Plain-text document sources

↓

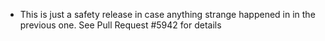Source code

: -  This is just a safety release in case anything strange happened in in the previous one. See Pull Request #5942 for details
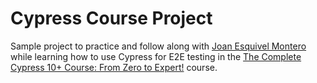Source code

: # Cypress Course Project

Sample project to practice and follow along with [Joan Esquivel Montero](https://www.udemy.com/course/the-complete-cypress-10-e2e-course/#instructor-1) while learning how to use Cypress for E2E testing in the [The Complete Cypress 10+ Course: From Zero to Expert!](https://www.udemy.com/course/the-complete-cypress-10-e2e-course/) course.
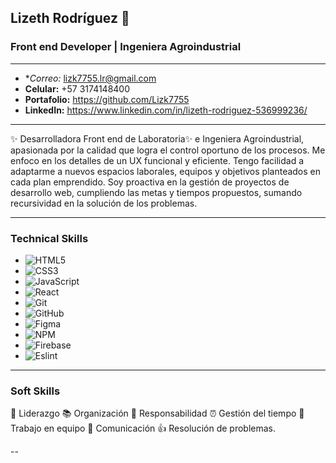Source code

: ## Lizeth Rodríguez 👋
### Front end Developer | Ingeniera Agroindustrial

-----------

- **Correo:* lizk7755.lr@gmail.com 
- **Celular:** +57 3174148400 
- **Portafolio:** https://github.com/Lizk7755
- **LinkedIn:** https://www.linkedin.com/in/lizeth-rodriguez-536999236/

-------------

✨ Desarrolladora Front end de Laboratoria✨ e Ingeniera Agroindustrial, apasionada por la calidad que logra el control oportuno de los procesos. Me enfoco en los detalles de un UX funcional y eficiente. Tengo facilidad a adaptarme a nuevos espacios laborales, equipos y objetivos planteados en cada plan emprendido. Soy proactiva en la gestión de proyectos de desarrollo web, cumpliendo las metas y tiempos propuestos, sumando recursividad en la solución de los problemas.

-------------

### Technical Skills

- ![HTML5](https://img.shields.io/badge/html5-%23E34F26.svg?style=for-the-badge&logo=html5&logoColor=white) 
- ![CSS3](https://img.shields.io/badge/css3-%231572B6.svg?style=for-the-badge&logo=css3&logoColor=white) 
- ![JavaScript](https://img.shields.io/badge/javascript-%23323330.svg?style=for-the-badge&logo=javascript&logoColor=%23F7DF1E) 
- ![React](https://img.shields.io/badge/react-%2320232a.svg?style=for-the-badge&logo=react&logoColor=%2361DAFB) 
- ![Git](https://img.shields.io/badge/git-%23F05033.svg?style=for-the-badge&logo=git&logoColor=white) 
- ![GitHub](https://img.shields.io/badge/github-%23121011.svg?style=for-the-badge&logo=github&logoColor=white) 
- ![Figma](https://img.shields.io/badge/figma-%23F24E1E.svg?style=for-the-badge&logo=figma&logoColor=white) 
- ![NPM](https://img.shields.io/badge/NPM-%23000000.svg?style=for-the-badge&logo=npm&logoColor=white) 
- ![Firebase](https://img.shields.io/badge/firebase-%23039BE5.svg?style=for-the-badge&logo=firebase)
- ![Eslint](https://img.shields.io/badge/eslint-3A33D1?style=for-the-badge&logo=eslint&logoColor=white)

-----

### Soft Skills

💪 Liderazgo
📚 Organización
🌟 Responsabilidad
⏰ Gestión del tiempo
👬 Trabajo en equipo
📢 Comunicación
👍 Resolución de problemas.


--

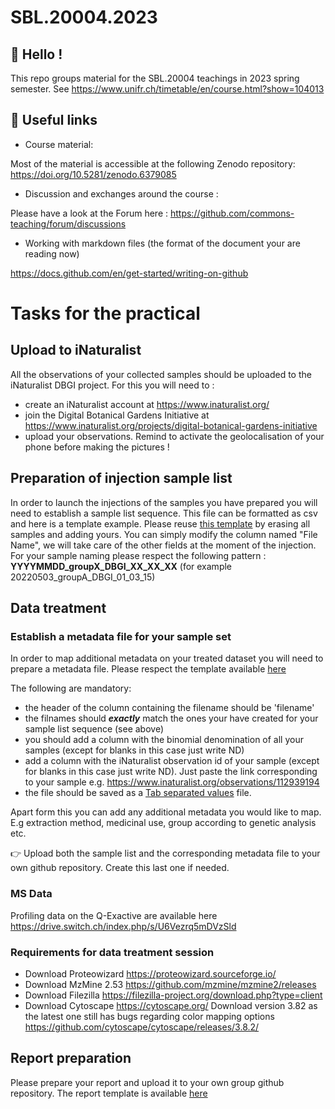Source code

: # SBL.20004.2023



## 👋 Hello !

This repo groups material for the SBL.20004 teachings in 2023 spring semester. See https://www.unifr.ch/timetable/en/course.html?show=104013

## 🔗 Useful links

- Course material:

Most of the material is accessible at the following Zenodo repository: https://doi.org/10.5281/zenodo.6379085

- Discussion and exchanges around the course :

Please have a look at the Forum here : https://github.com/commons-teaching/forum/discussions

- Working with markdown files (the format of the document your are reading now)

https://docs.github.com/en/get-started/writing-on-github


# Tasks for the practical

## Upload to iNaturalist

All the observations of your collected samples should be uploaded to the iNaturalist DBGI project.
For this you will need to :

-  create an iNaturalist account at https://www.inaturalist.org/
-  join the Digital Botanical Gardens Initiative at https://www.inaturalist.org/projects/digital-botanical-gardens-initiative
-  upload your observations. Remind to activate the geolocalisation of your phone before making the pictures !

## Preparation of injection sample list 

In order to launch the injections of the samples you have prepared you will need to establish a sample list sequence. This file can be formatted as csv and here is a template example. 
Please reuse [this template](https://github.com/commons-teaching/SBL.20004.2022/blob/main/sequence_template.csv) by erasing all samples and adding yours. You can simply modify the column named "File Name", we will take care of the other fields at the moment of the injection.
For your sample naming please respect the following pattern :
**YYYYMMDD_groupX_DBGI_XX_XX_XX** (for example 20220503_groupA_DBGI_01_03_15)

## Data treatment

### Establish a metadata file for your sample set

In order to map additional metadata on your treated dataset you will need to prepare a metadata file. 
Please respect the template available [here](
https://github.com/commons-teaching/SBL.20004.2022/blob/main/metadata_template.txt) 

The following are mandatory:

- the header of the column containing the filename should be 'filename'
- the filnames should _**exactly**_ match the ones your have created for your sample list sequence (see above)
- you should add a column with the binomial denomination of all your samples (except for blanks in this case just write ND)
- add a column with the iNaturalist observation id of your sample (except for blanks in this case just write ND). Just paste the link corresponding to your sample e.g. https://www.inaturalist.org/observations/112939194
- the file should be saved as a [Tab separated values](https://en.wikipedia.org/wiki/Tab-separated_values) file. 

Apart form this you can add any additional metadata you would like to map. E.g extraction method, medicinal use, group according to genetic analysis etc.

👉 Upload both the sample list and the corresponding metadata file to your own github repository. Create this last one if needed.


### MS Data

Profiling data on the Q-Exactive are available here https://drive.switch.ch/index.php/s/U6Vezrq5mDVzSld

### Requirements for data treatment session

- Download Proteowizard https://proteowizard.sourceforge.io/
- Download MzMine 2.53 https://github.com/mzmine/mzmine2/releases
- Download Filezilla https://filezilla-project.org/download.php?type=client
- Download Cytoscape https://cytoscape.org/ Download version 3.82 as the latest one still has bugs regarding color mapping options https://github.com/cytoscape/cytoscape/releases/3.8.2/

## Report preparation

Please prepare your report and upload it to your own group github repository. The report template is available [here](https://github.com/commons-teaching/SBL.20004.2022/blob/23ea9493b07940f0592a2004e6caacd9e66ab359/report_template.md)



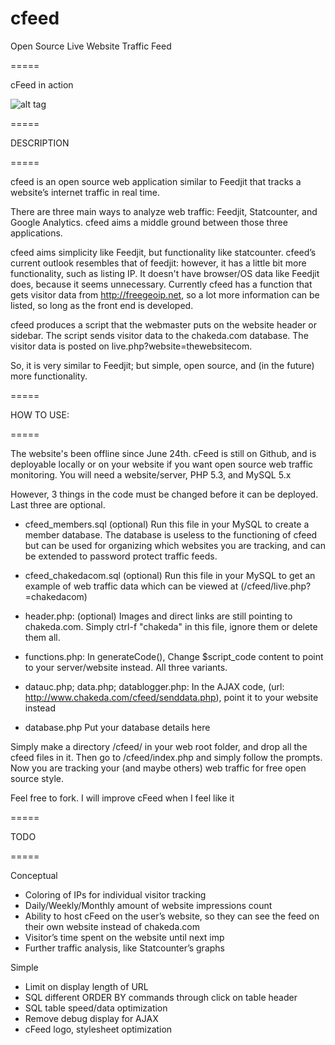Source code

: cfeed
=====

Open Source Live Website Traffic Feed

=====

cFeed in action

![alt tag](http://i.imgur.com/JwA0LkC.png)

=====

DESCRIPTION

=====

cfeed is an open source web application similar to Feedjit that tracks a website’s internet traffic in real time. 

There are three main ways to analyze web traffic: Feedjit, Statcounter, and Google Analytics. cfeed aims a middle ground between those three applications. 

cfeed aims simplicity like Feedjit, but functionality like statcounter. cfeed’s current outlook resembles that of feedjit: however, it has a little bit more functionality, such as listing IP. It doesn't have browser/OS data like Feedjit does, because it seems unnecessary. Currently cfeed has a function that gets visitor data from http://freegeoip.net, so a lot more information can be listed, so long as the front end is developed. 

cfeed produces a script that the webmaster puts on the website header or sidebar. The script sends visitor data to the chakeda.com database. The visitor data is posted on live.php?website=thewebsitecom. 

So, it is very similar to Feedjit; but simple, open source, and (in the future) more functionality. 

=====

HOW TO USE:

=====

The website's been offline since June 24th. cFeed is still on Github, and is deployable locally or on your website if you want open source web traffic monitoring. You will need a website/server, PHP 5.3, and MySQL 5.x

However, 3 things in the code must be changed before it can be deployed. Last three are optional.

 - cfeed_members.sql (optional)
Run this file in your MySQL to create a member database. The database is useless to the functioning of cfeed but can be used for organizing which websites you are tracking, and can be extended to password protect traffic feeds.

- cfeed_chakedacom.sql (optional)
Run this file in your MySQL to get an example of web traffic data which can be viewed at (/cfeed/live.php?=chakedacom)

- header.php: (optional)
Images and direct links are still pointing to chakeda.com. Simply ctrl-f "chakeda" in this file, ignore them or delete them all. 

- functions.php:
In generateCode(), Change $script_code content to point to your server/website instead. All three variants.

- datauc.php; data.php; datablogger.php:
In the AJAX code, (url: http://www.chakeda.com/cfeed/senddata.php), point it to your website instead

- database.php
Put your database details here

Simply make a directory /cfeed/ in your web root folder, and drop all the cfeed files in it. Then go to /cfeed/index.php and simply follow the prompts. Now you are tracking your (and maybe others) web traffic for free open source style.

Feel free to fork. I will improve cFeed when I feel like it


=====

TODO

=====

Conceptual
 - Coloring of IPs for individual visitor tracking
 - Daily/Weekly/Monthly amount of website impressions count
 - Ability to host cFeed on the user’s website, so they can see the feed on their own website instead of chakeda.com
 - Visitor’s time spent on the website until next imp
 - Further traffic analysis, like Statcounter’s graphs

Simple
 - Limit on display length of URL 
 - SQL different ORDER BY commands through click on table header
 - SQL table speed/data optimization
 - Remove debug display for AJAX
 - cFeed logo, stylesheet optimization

↑

▶ **Exercise requirements**
Among the records above, only the lines between the line holding "This repo groups" and the line holding "In order to launch", inclusive, are to be output, exactly as written.

▶ **Your response**
This repo groups material for the SBL.20004 teachings in 2023 spring semester. See https://www.unifr.ch/timetable/en/course.html?show=104013

## 🔗 Useful links

- Course material:

Most of the material is accessible at the following Zenodo repository: https://doi.org/10.5281/zenodo.6379085

- Discussion and exchanges around the course :

Please have a look at the Forum here : https://github.com/commons-teaching/forum/discussions

- Working with markdown files (the format of the document your are reading now)

https://docs.github.com/en/get-started/writing-on-github


# Tasks for the practical

## Upload to iNaturalist

All the observations of your collected samples should be uploaded to the iNaturalist DBGI project.
For this you will need to :

-  create an iNaturalist account at https://www.inaturalist.org/
-  join the Digital Botanical Gardens Initiative at https://www.inaturalist.org/projects/digital-botanical-gardens-initiative
-  upload your observations. Remind to activate the geolocalisation of your phone before making the pictures !

## Preparation of injection sample list 

In order to launch the injections of the samples you have prepared you will need to establish a sample list sequence. This file can be formatted as csv and here is a template example. 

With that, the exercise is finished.